This exercise calls for copying every line below that holds the word "Instalación".

######

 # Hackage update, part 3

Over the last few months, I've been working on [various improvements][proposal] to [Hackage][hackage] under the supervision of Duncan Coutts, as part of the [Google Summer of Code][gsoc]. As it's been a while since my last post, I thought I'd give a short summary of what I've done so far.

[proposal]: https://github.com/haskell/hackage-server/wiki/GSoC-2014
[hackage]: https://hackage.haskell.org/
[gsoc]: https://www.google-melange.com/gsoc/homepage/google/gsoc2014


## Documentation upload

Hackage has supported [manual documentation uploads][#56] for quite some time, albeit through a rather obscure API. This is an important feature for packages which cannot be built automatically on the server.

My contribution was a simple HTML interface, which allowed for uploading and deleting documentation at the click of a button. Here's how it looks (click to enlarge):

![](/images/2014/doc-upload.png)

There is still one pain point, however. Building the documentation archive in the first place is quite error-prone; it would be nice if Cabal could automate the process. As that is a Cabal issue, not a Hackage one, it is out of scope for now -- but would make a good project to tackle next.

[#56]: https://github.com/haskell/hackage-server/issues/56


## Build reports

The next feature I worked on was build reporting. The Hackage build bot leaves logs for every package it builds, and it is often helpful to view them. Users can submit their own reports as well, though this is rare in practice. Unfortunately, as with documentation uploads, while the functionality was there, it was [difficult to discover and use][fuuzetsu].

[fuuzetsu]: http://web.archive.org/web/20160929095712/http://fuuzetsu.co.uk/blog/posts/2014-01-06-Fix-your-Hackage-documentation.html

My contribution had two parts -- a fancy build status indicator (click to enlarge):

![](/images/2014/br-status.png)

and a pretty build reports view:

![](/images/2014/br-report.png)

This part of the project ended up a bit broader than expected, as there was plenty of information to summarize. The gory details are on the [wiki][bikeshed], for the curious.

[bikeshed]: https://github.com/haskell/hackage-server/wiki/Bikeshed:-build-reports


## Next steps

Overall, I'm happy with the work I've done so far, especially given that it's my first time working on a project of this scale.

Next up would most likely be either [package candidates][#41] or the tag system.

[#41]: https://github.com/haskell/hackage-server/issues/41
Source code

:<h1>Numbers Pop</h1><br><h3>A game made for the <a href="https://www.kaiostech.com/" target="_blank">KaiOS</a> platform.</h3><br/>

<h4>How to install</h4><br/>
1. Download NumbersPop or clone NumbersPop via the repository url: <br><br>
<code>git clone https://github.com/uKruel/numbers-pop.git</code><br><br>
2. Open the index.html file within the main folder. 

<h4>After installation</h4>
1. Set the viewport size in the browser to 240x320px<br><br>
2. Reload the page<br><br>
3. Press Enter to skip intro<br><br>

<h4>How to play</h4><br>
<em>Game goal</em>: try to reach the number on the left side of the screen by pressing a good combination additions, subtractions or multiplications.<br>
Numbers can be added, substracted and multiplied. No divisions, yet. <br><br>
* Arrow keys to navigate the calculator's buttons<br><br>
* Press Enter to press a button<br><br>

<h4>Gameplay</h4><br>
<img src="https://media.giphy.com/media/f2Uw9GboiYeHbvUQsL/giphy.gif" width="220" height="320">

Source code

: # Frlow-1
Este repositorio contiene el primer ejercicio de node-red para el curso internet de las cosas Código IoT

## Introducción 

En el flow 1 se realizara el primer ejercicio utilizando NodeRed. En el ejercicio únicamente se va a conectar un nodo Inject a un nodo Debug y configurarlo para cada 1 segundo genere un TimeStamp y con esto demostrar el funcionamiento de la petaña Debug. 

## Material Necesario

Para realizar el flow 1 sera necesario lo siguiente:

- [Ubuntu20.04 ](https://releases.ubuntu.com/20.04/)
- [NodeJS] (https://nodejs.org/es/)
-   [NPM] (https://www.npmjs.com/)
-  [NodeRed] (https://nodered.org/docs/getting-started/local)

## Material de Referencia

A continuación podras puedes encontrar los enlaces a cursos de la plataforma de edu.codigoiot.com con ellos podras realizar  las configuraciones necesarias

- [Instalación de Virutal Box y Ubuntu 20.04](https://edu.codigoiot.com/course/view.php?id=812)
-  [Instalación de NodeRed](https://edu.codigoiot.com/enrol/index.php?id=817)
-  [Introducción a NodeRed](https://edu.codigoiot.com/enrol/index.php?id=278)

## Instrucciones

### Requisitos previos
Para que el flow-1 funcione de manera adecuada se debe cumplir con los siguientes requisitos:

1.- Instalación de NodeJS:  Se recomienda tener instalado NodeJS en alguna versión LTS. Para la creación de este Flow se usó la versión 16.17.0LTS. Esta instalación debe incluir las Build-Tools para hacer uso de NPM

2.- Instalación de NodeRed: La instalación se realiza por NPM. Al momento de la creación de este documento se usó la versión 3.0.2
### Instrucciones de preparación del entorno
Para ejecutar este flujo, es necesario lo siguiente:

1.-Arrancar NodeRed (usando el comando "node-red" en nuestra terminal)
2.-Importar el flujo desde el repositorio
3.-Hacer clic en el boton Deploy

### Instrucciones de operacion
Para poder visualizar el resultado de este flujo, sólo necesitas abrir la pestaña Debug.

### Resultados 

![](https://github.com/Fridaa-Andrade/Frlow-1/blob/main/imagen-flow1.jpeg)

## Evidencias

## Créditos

######

YOUR RESPONSE ::
- [Instalación de Virutal Box y Ubuntu 20.04](https://edu.codigoiot.com/course/view.php?id=812)
-  [Instalación de NodeRed](https://edu.codigoiot.com/enrol/index.php?id=817)
1.- Instalación de NodeJS:  Se recomienda tener instalado NodeJS en alguna versión LTS. Para la creación de este Flow se usó la versión 16.17.0LTS. Esta instalación debe incluir las Build-Tools para hacer uso de NPM
2.- Instalación de NodeRed: La instalación se realiza por NPM. Al momento de la creación de este documento se usó la versión 3.0.2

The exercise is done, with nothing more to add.